How an iconic 17th-century Chinese chair came to inspire a pair of Danish classics and a host of contemporary designs

Hans J. Wegner designed a series inspired by Chinese chairs from the Ming dynasty. One of these chairs, the Wishbone Chair, produced by Carl Hansen & Søn since 1950, went on to become Wegner’s most successful design of all time.

The Ming dynasty is known as the golden age of Chinese furniture design, and its reputation and influence have spread far beyond China. Its era, from the 14th to the 17th century, was one of history’s most orderly, stable and prosperous period, which led to growing towns and cities and, with them, high demand for quality craftwork. Ming style fuses the Chinese ideologies of Confucianism and Taoism followed by the literati, and the millennia-old expertise of craftsmen, who saw design as a way to bring about harmony in life by creating simple, precise and elegant designs inspired by the natural world.
In terms of chair design, part of this involved the art of shaping lines, both straight and curved, with the chair back forming a continuous horizon to the curved hand rest to produce an aesthetic known as yuanhun (roundness or wholeness). This can typically be seen in the Ming-style round-back armchair, also known as the ‘basket-back’ or ‘U-back’ chair. The decorative scepter is a symbol of power and good fortune, while the floating armrests represent honor. Together with the cube-like base, the chair is also a three-dimensional representation of tianuyan defang, a Chinese cosmological concept meaning ‘round heaven and square earth’.

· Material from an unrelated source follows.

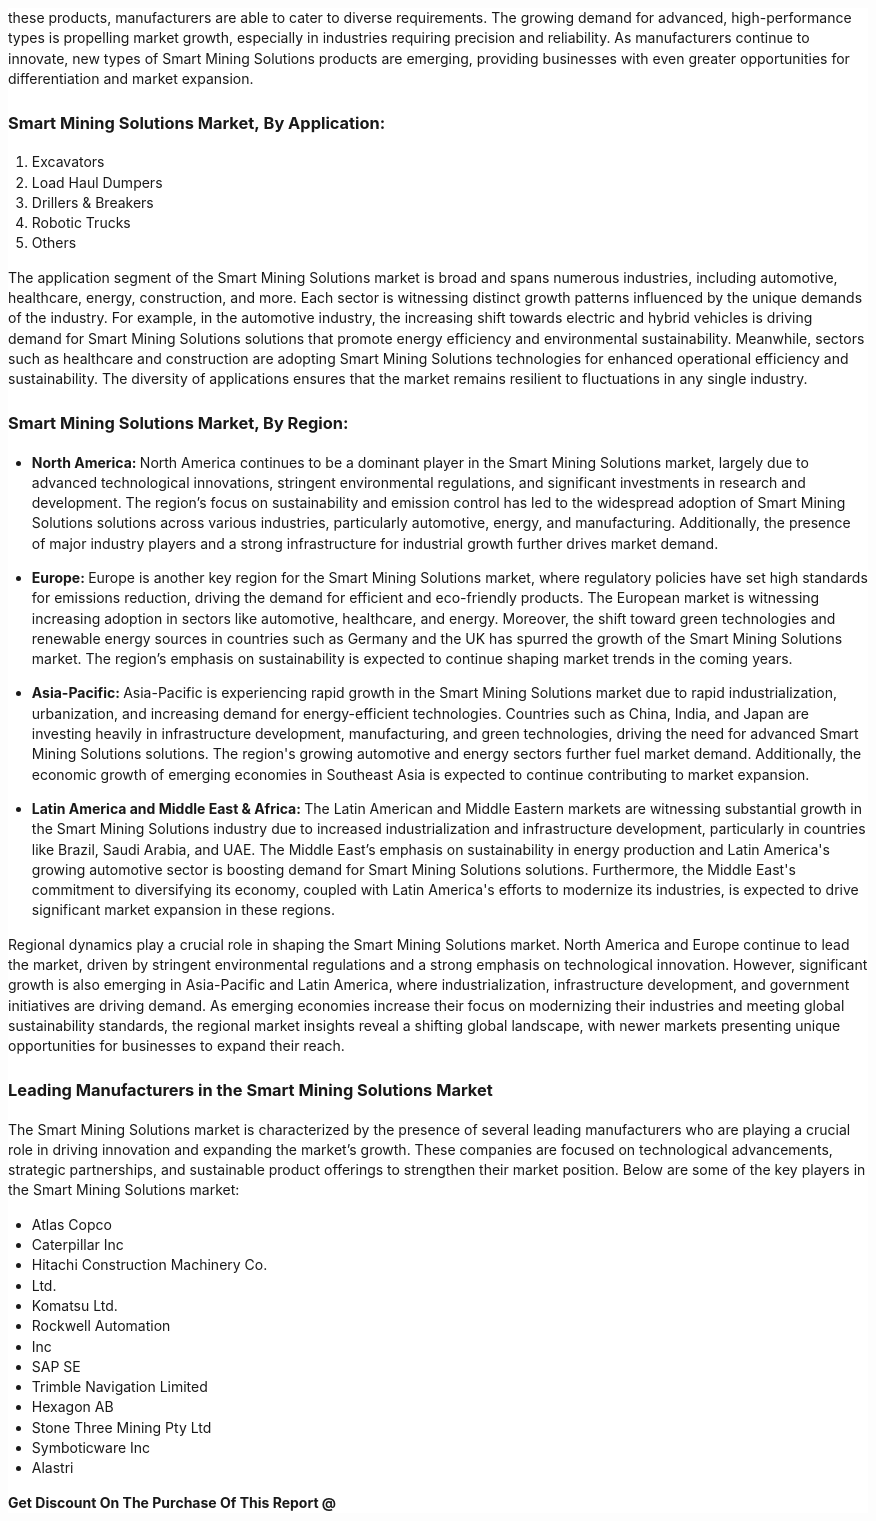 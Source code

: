 these products, manufacturers are able to cater to diverse requirements. The growing demand for advanced, high-performance types is propelling market growth, especially in industries requiring precision and reliability. As manufacturers continue to innovate, new types of Smart Mining Solutions products are emerging, providing businesses with even greater opportunities for differentiation and market expansion.</p><h3>Smart Mining Solutions Market,&nbsp;By Application:</h3><ol><li>Excavators<li> Load Haul Dumpers<li> Drillers & Breakers<li> Robotic Trucks<li> Others</li></ol><p>The application segment of the Smart Mining Solutions market is broad and spans numerous industries, including automotive, healthcare, energy, construction, and more. Each sector is witnessing distinct growth patterns influenced by the unique demands of the industry. For example, in the automotive industry, the increasing shift towards electric and hybrid vehicles is driving demand for Smart Mining Solutions solutions that promote energy efficiency and environmental sustainability. Meanwhile, sectors such as healthcare and construction are adopting Smart Mining Solutions technologies for enhanced operational efficiency and sustainability. The diversity of applications ensures that the market remains resilient to fluctuations in any single industry.</p><h3>Smart Mining Solutions Market, By Region:</h3><ul><li><p><strong>North America:&nbsp;</strong>North America continues to be a dominant player in the Smart Mining Solutions market, largely due to advanced technological innovations, stringent environmental regulations, and significant investments in research and development. The region&rsquo;s focus on sustainability and emission control has led to the widespread adoption of Smart Mining Solutions solutions across various industries, particularly automotive, energy, and manufacturing. Additionally, the presence of major industry players and a strong infrastructure for industrial growth further drives market demand.</p></li><li><p><strong><strong>Europe:&nbsp;</strong></strong>Europe is another key region for the Smart Mining Solutions market, where regulatory policies have set high standards for emissions reduction, driving the demand for efficient and eco-friendly products. The European market is witnessing increasing adoption in sectors like automotive, healthcare, and energy. Moreover, the shift toward green technologies and renewable energy sources in countries such as Germany and the UK has spurred the growth of the Smart Mining Solutions market. The region&rsquo;s emphasis on sustainability is expected to continue shaping market trends in the coming years.</p></li><li><p><strong><strong>Asia-Pacific:&nbsp;</strong></strong>Asia-Pacific is experiencing rapid growth in the Smart Mining Solutions market due to rapid industrialization, urbanization, and increasing demand for energy-efficient technologies. Countries such as China, India, and Japan are investing heavily in infrastructure development, manufacturing, and green technologies, driving the need for advanced Smart Mining Solutions solutions. The region's growing automotive and energy sectors further fuel market demand. Additionally, the economic growth of emerging economies in Southeast Asia is expected to continue contributing to market expansion.</p></li><li><p><strong><strong>Latin America and Middle East &amp; Africa:&nbsp;</strong></strong>The Latin American and Middle Eastern markets are witnessing substantial growth in the Smart Mining Solutions industry due to increased industrialization and infrastructure development, particularly in countries like Brazil, Saudi Arabia, and UAE. The Middle East&rsquo;s emphasis on sustainability in energy production and Latin America's growing automotive sector is boosting demand for Smart Mining Solutions solutions. Furthermore, the Middle East's commitment to diversifying its economy, coupled with Latin America's efforts to modernize its industries, is expected to drive significant market expansion in these regions.</p></li></ul><p>Regional dynamics play a crucial role in shaping the Smart Mining Solutions market. North America and Europe continue to lead the market, driven by stringent environmental regulations and a strong emphasis on technological innovation. However, significant growth is also emerging in Asia-Pacific and Latin America, where industrialization, infrastructure development, and government initiatives are driving demand. As emerging economies increase their focus on modernizing their industries and meeting global sustainability standards, the regional market insights reveal a shifting global landscape, with newer markets presenting unique opportunities for businesses to expand their reach.</p><h3><strong>Leading Manufacturers in the Smart Mining Solutions Market</strong></h3><p>The Smart Mining Solutions market is characterized by the presence of several leading manufacturers who are playing a crucial role in driving innovation and expanding the market&rsquo;s growth. These companies are focused on technological advancements, strategic partnerships, and sustainable product offerings to strengthen their market position. Below are some of the key players in the Smart Mining Solutions market:</p></div><div class="article-main__content" data-test-id="publishing-text-block"><ul><li><span class="">Atlas Copco<li> Caterpillar Inc<li> Hitachi Construction Machinery Co.<li> Ltd.<li> Komatsu Ltd.<li> Rockwell Automation<li> Inc<li> SAP SE<li> Trimble Navigation Limited<li> Hexagon AB<li> Stone Three Mining Pty Ltd<li> Symboticware Inc<li> Alastri</span></li></ul></div><div class="article-main__content" data-test-id="publishing-text-block"><p><span class="font-[700]"><strong>Get Discount On The Purchase Of This Report @</strong>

Records suggest that China had been exporting these types of chairs as early as the 17th century. Since then, they have been both appreciated and emulated by leading European designers. The most important examples of this are the ‘China’ chair (produced by Fritz Hansen) and the ‘Wishbone’ chair (produced by Carl Hansen & Søn), both created by Danish master Hans J Wegner in the 1940s. Many believe that Wegner’s inspiration came from antiquity in the collection of the Danish Museum of Industrial Arts. Taking its cues from the freedom of movement that it allowed its users, Wegner’s modern interpretation of ancient Chinese chairs represents both his passion and knowledge of the culture and the pinnacle of Danish craftsmanship at that time. The two designs went on to become Wegner’s most globally successful works and helped to define the essence of Danish as well as modern design.